### Work order
Search the entries for lines that contain the word "restart", and report each one found.

Records from a data source:
_ _ _

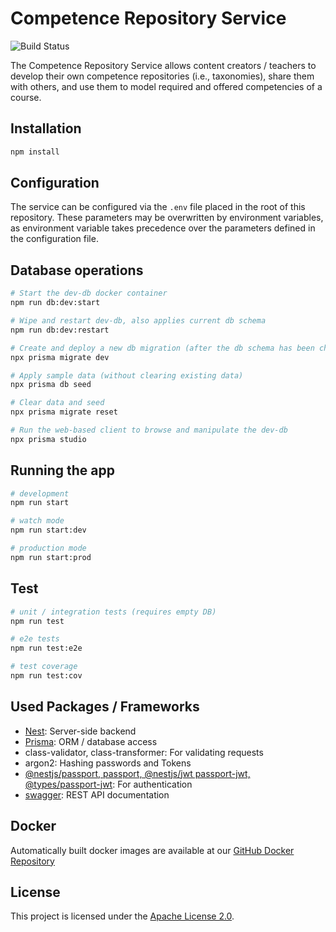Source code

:# Competence Repository Service

![Build Status](https://jenkins-2.sse.uni-hildesheim.de/job/Teaching_nm-competence-repository-service/job/main/lastBuild/badge/icon "Build Status")

The Competence Repository Service allows content creators / teachers to develop their own competence repositories (i.e., taxonomies), share them with others, and use them to model required and offered competencies of a course.

## Installation

```bash
npm install
```

## Configuration

The service can be configured via the `.env` file placed in the root of this repository. These parameters may be overwritten by environment variables, as environment variable takes precedence over the parameters defined in the configuration file.

## Database operations

```bash
# Start the dev-db docker container
npm run db:dev:start

# Wipe and restart dev-db, also applies current db schema
npm run db:dev:restart

# Create and deploy a new db migration (after the db schema has been changed), will also seed the db (applying sample data)
npx prisma migrate dev

# Apply sample data (without clearing existing data)
npx prisma db seed

# Clear data and seed
npx prisma migrate reset

# Run the web-based client to browse and manipulate the dev-db
npx prisma studio
```

## Running the app

```bash
# development
npm run start

# watch mode
npm run start:dev

# production mode
npm run start:prod
```

## Test

```bash
# unit / integration tests (requires empty DB)
npm run test

# e2e tests
npm run test:e2e

# test coverage
npm run test:cov
```

## Used Packages / Frameworks

- [Nest](https://github.com/nestjs/nest): Server-side backend
- [Prisma](https://www.prisma.io): ORM / database access
- class-validator, class-transformer: For validating requests
- argon2: Hashing passwords and Tokens
- [@nestjs/passport, passport, @nestjs/jwt passport-jwt, @types/passport-jwt](https://docs.nestjs.com/security/authentication): For authentication
- [swagger](https://swagger.io/): REST API documentation

## Docker

Automatically built docker images are available at our [GitHub Docker Repository](https://github.com/orgs/e-learning-by-sse/packages/container/package/nm-competence-repository)

## License

This project is licensed under the [Apache License 2.0](https://www.apache.org/licenses/LICENSE-2.0.html).
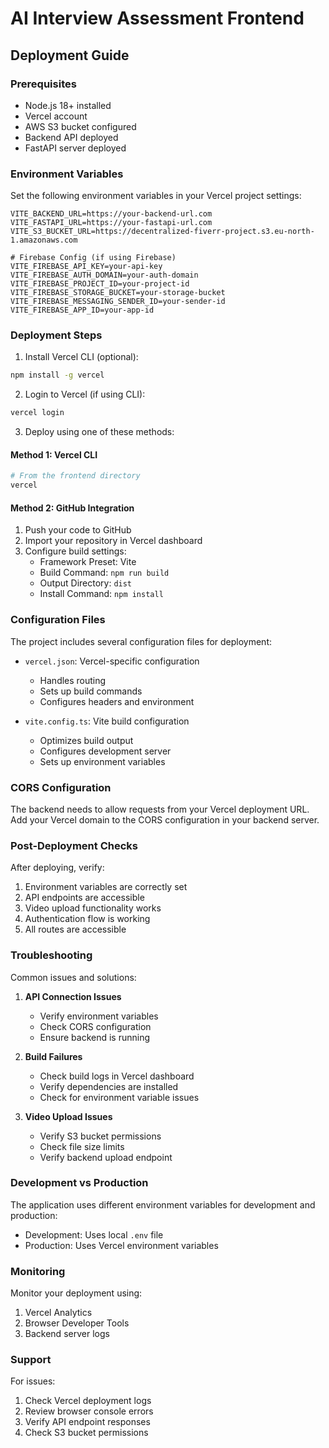# AI Interview Assessment Frontend

## Deployment Guide

### Prerequisites
- Node.js 18+ installed
- Vercel account
- AWS S3 bucket configured
- Backend API deployed
- FastAPI server deployed

### Environment Variables

Set the following environment variables in your Vercel project settings:

```env
VITE_BACKEND_URL=https://your-backend-url.com
VITE_FASTAPI_URL=https://your-fastapi-url.com
VITE_S3_BUCKET_URL=https://decentralized-fiverr-project.s3.eu-north-1.amazonaws.com

# Firebase Config (if using Firebase)
VITE_FIREBASE_API_KEY=your-api-key
VITE_FIREBASE_AUTH_DOMAIN=your-auth-domain
VITE_FIREBASE_PROJECT_ID=your-project-id
VITE_FIREBASE_STORAGE_BUCKET=your-storage-bucket
VITE_FIREBASE_MESSAGING_SENDER_ID=your-sender-id
VITE_FIREBASE_APP_ID=your-app-id
```

### Deployment Steps

1. Install Vercel CLI (optional):
```bash
npm install -g vercel
```

2. Login to Vercel (if using CLI):
```bash
vercel login
```

3. Deploy using one of these methods:

#### Method 1: Vercel CLI
```bash
# From the frontend directory
vercel
```

#### Method 2: GitHub Integration
1. Push your code to GitHub
2. Import your repository in Vercel dashboard
3. Configure build settings:
   - Framework Preset: Vite
   - Build Command: `npm run build`
   - Output Directory: `dist`
   - Install Command: `npm install`

### Configuration Files

The project includes several configuration files for deployment:

- `vercel.json`: Vercel-specific configuration
  - Handles routing
  - Sets up build commands
  - Configures headers and environment

- `vite.config.ts`: Vite build configuration
  - Optimizes build output
  - Configures development server
  - Sets up environment variables

### CORS Configuration

The backend needs to allow requests from your Vercel deployment URL. Add your Vercel domain to the CORS configuration in your backend server.

### Post-Deployment Checks

After deploying, verify:

1. Environment variables are correctly set
2. API endpoints are accessible
3. Video upload functionality works
4. Authentication flow is working
5. All routes are accessible

### Troubleshooting

Common issues and solutions:

1. **API Connection Issues**
   - Verify environment variables
   - Check CORS configuration
   - Ensure backend is running

2. **Build Failures**
   - Check build logs in Vercel dashboard
   - Verify dependencies are installed
   - Check for environment variable issues

3. **Video Upload Issues**
   - Verify S3 bucket permissions
   - Check file size limits
   - Verify backend upload endpoint

### Development vs Production

The application uses different environment variables for development and production:

- Development: Uses local `.env` file
- Production: Uses Vercel environment variables

### Monitoring

Monitor your deployment using:

1. Vercel Analytics
2. Browser Developer Tools
3. Backend server logs

### Support

For issues:
1. Check Vercel deployment logs
2. Review browser console errors
3. Verify API endpoint responses
4. Check S3 bucket permissions
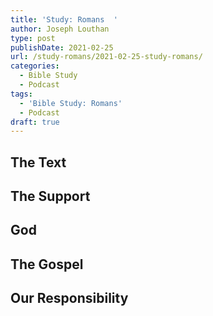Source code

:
 ```yaml
---
title: 'Study: Romans  '
author: Joseph Louthan
type: post
publishDate: 2021-02-25
url: /study-romans/2021-02-25-study-romans/
categories:
  - Bible Study
  - Podcast
tags:
  - 'Bible Study: Romans'
  - Podcast
draft: true
---
```

## The Text

## The Support

## God

## The Gospel

## Our Responsibility


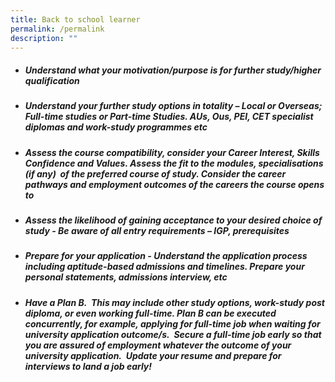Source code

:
 ```yaml
---
title: Back to school learner
permalink: /permalink
description: ""
---
```

- ##### **Understand what your motivation/purpose is** for further study/higher qualification

- ##### **Understand your further study options in totality**  – Local or Overseas; Full-time studies or Part-time Studies. AUs, Ous, PEI, CET specialist diplomas and work-study programmes etc

- ##### **Assess the course compatibility,** consider your Career Interest, Skills Confidence and Values. Assess the fit to the modules, specialisations (if any)  of the preferred course of study. Consider the career pathways and employment outcomes of the careers the course opens to

- ##### **Assess the likelihood of gaining acceptance to your desired choice of study** - Be aware of all entry requirements – IGP, prerequisites

- ##### **Prepare for your application** - Understand the application process including aptitude-based admissions and timelines. Prepare your personal statements, admissions interview, etc

- ##### **Have a Plan B.**  This may include other study options, work-study post diploma, or even working full-time. **Plan B can be executed concurrently,** for example, applying for full-time job when waiting for university application outcome/s.  Secure a full-time job early so that you are assured of employment whatever the outcome of your university application.  Update your resume and prepare for interviews to land a job early!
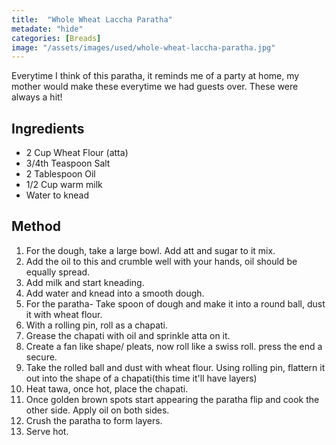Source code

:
 ```yaml
---
title:  "Whole Wheat Laccha Paratha"
metadate: "hide"
categories: [Breads]
image: "/assets/images/used/whole-wheat-laccha-paratha.jpg"
---
```


Everytime I think of this paratha, it reminds me of a party at home, my mother would make these everytime we had guests over. These were always a hit!

## Ingredients

- 2 Cup Wheat Flour (atta)
- 3/4th Teaspoon Salt
- 2 Tablespoon Oil
- 1/2 Cup warm milk
- Water to knead


## Method

1. For the dough, take a large bowl. Add att and sugar to it mix. 
2. Add the oil to this and crumble well with your hands, oil should be equally spread.
3. Add milk and start kneading. 
4. Add water and knead into a smooth dough.
5. For the paratha- Take spoon of dough and make it into a round ball, dust it with wheat flour.
6. With a rolling pin, roll as a chapati.
7. Grease the chapati with oil and sprinkle atta on it.
8. Create a fan like shape/ pleats, now roll like a swiss roll. press the end a secure. 
9. Take the rolled ball and dust with wheat flour. Using rolling pin, flattern it out into the shape of a chapati(this time it'll have layers)
10. Heat tawa, once hot, place the chapati.
11. Once golden brown spots start appearing the paratha flip and cook the other side. Apply oil on both sides.
12. Crush the paratha to form layers.
14. Serve hot. 
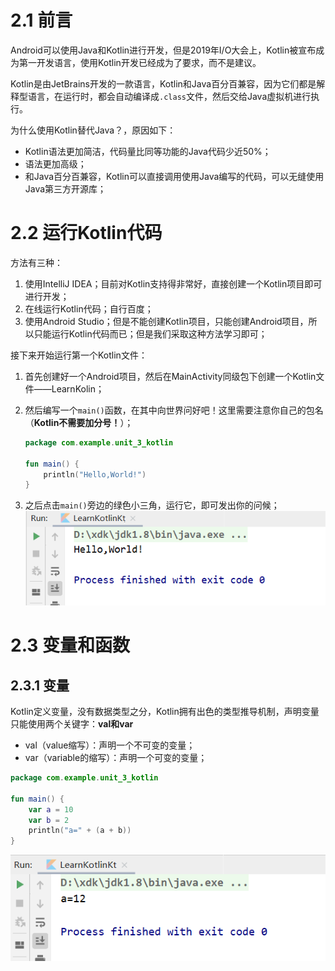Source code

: # 2.1 前言

Android可以使用Java和Kotlin进行开发，但是2019年I/O大会上，Kotlin被宣布成为第一开发语言，使用Kotlin开发已经成为了要求，而不是建议。

Kotlin是由JetBrains开发的一款语言，Kotlin和Java百分百兼容，因为它们都是解释型语言，在运行时，都会自动编译成`.class`文件，然后交给Java虚拟机进行执行。

为什么使用Kotlin替代Java？，原因如下：

- Kotlin语法更加简洁，代码量比同等功能的Java代码少近50%；
- 语法更加高级；
- 和Java百分百兼容，Kotlin可以直接调用使用Java编写的代码，可以无缝使用Java第三方开源库；



# 2.2 运行Kotlin代码

方法有三种：

1. 使用IntelliJ IDEA；目前对Kotlin支持得非常好，直接创建一个Kotlin项目即可进行开发；
2. 在线运行Kotlin代码；自行百度；
3. 使用Android Studio；但是不能创建Kotlin项目，只能创建Android项目，所以只能运行Kotlin代码而已；但是我们采取这种方法学习即可；



接下来开始运行第一个Kotlin文件：

1. 首先创建好一个Android项目，然后在MainActivity同级包下创建一个Kotlin文件——LearnKolin；

2. 然后编写一个`main()`函数，在其中向世界问好吧！这里需要注意你自己的包名（**Kotlin不需要加分号！**）；

   ```kotlin
   package com.example.unit_3_kotlin
   
   fun main() {
       println("Hello,World!")
   }
   ```

3. 之后点击`main()`旁边的绿色小三角，运行它，即可发出你的问候；
   ![image-20201019163438214](img/image-20201019163438214.png)



# 2.3 变量和函数

## 2.3.1 变量

Kotlin定义变量，没有数据类型之分，Kotlin拥有出色的类型推导机制，声明变量只能使用两个关键字：**val和var**

- val（value缩写）：声明一个不可变的变量；
- var（variable的缩写）：声明一个可变的变量；

```kotlin
package com.example.unit_3_kotlin

fun main() {
    var a = 10
    var b = 2
    println("a=" + (a + b))
}
```

![image-20201019165535544](img/image-20201019165535544.png)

_ _ _

### Answer for the task
# Wipe and restart dev-db, also applies current db schema
npm run db:dev:restart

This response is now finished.